Tensions flared earlier this summer when an illegal immigrant jumped into a river and died while trying to avoid capture by a border agent in the small town of Forks, best known as the fictional home of the vampires and werewolves saga “Twilight.”
In Port Angeles, a group called Stop the Checkpoints has been picketing the construction of the new Border Patrol station, complaining that too many agents have been disrupting the community.
Whatcom County residents near the border have expressed similar frustrations with Border Patrol agents driving across their land, trespassing unnecessarily and being unresponsive to complaints.
Addressing reporters at a breakfast in Washington last week, Homeland Secretary Janet Napolitano said she was satisfied with staffing on the northern border.
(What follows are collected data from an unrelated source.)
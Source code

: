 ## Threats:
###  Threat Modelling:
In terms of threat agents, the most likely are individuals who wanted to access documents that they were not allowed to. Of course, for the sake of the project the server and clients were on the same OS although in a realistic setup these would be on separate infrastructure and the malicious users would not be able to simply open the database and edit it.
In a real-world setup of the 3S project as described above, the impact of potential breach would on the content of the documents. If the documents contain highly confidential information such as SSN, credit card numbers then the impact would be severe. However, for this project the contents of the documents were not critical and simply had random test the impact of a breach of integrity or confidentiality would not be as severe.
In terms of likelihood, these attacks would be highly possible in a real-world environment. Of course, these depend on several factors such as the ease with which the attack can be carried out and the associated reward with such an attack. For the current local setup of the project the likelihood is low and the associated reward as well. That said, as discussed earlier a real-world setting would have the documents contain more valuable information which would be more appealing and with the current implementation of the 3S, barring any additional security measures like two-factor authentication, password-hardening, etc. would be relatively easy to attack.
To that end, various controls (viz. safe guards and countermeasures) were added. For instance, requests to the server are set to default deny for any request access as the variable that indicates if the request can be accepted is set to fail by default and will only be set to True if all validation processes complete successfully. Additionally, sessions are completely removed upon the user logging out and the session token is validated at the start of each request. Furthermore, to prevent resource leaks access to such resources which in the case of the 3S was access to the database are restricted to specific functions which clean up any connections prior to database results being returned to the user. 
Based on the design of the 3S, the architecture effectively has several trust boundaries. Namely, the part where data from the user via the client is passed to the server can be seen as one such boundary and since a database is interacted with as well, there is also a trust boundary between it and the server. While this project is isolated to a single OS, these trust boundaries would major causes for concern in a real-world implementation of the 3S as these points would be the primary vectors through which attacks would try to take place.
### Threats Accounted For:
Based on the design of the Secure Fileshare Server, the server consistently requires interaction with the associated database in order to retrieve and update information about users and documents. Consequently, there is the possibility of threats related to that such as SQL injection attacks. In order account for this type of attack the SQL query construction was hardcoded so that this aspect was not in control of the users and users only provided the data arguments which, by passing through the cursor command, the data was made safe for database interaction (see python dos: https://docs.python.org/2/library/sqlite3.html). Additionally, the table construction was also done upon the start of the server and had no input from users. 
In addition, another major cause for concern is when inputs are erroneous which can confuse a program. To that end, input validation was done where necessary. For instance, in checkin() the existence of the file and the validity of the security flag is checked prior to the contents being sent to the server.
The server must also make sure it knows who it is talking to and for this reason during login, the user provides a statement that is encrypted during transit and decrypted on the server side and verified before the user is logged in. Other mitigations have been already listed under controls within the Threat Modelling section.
“You’ve got to cover a lot of miles, most of which are very sparsely populated,” said Napolitano, who oversees the Border Patrol agency. “And then you’ve got the Washington area, and you’ve got the area in Detroit, and then you’ve got the East Coast ports. So you’ve got these big areas - a lot of trade, a lot of commerce go back and forth. And then you’ve got these huge areas of almost uninhabited territory. So how do you deal with that? It’s manpower but a greater reliance on technology as well.”
She said that Congress is involved in determining staffing levels at the border.
“It’s written into our immigration bill,” she said. “So we try to deploy them where they are best used, and that changes over from year to year.”
Some fear that all of the added security has hindered business on the northern border, by making it more difficult to cross. Business officials say that border traffic is oftentimes influenced by the economy.
In Sumas, Mayor Bob Bromley said border traffic fluctuates visibly with the currency exchange rate.
“Now that the (Canadian) dollar’s gotten stronger, … we’re seeing more people taking vacations in the United States,” he said.
Despite the loonie’s economic power, border crossings remain well below pre-2001 levels.
Democratic Rep. Rick Larsen, whose district includes Whatcom County, said the area benefits greatly from the cross-border traffic, adding that the “economic engine of trade is an important part of our lives here.”
But he said the beefed-up Border Patrol presence in the past decade has made the public safer, noting that fewer agents are now required to work overtime when they may be tired.
“We have the people to do the job that we’re asking them to do,” he said. “They’re doing a great job.”
Since Sanchez went public with his story, Border Patrol officials have been going to community meetings, trying to assure citizens that the agency has plenty to do to keep its workers busy.
And Richard Sinks, a spokesman for the Blaine sector, said his office “could always use more agents.”
“The agents here have a job to do,” Sinks said. “And the more agents we have, the safer we’d be.”
Sinks said the Blaine sector’s use of technology has increased dramatically in the past decade. Both a marine unit and an air unit now assist the land-based officers. And frequent border crossers can scan “smart border technology” Nexus passes that speed up their checkpoint clearing process.
He would not say how many agents are on duty at a crossing at any given time because, he said, smugglers have extensive intelligence systems and could use that information to decide which crossings have the most lax security.
“We don’t want to give out anything we don’t have to,” he said.